Matillion was founded in Manchester, England in 2011 and Matillion ETL was launched in 2015. Since the launch the company has established a second headquarters in the United States. In recent years it has frequently been described as one of the fastest growing privately owned (it is backed by venture capital) tech companies in the UK.
The company has more than 1,100 customers worldwide, including such household names as Amazon, Sony, Nintendo, Subway, and Cisco, as well as various mid-market enterprises. It also has a significant partner network.
Matillion ETL (2021)
Last Updated: 4th February 2021
Mutable Award: Gold 2020
Matillion ETL is a cloud-native data integration tool. However, it is misnamed: it should really be Matillion ELT because its processing paradigm is to extract data from source systems, load that into the relevant target and then transform the data as appropriate for the use case. This is illustrated in Figure 1.
A second tool, Matillion Data Loader is also provided to facilitate migrations from existing environments into cloud data warehouses and data lakes. This is illustrated in Figure 2. This is a SaaS-based application that is provided free of charge. It offers a wizard-driven environment not requiring any coding. Note that, unlike Matillion ETL, Azure Synapse Analytics is not currently supported. Also note the more limited data sources supported by Data Loader.

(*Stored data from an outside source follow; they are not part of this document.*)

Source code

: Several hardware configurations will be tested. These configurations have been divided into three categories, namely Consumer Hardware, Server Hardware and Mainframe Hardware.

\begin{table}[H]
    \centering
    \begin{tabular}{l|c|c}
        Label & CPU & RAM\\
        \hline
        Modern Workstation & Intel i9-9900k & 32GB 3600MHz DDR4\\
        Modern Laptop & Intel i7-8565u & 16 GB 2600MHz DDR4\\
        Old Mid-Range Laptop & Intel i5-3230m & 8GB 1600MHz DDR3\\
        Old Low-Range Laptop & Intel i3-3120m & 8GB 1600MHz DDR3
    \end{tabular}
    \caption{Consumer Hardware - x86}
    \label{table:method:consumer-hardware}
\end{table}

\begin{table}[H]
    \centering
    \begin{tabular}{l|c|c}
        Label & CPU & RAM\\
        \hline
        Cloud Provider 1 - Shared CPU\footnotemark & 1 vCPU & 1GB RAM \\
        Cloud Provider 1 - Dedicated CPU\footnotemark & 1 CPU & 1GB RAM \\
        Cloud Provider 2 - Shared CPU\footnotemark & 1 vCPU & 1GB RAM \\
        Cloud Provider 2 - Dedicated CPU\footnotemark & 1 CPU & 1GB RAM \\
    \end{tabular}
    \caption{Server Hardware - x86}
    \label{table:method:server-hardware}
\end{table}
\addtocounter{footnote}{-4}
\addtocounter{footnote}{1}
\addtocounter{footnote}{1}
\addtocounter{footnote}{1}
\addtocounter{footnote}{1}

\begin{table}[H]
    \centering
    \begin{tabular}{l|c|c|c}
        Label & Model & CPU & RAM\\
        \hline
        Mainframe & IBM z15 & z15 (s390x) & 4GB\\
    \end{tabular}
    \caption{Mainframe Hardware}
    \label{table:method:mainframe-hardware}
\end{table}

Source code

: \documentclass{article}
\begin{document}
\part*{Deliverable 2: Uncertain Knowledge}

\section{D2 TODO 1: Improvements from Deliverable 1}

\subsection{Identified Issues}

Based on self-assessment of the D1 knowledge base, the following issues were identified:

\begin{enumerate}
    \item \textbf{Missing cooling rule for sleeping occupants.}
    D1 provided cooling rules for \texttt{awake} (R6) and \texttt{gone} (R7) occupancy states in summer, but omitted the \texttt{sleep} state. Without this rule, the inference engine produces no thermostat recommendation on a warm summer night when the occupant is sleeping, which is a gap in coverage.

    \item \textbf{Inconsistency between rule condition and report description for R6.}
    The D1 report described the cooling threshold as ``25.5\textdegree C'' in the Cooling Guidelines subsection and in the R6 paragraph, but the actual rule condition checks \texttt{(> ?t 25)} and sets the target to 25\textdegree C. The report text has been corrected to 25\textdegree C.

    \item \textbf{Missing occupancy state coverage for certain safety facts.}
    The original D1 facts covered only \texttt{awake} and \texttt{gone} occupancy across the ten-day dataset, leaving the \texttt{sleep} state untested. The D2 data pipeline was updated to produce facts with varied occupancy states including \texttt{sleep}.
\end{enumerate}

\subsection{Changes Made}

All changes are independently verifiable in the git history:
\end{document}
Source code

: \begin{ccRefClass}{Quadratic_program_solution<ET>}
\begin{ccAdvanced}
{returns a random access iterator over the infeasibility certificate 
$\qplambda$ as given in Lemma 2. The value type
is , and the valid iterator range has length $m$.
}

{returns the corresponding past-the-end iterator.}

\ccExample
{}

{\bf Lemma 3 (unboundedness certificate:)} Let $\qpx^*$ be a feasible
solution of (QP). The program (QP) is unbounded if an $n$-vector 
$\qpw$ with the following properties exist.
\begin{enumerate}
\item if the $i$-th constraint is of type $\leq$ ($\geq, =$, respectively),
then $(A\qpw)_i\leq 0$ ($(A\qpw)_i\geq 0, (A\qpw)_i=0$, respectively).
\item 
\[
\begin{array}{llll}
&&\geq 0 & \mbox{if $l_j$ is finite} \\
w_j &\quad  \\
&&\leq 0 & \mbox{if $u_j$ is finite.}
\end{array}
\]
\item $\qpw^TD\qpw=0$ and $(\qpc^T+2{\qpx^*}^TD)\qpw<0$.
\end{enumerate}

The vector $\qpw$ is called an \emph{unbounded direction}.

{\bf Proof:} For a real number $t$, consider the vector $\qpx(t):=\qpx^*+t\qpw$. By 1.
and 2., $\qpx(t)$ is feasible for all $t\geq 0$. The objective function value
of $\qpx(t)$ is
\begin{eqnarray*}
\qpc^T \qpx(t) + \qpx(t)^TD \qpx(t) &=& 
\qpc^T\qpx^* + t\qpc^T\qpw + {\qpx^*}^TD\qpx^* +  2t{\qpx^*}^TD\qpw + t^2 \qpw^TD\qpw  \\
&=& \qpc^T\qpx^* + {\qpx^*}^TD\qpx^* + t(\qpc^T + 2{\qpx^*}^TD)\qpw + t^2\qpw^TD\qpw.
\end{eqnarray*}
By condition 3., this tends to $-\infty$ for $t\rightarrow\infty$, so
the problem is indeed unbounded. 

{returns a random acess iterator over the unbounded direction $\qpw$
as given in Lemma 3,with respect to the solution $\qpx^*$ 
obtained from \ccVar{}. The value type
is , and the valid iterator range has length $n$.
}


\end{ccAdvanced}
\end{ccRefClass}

Finally, Matillion offers a significant number (90+) of source connectors. However, most of these are application-oriented and native connectors (much to be preferred for performance reasons) to databases are relatively limited though JDBC is supported. There are facilities to build your own connectors (using a REST API), but this will only be relevant to applications and, in any case, this only applies to source systems and not to targets. The company plans to introduce a community portal where users can exchange connectors as well as other integration artefacts.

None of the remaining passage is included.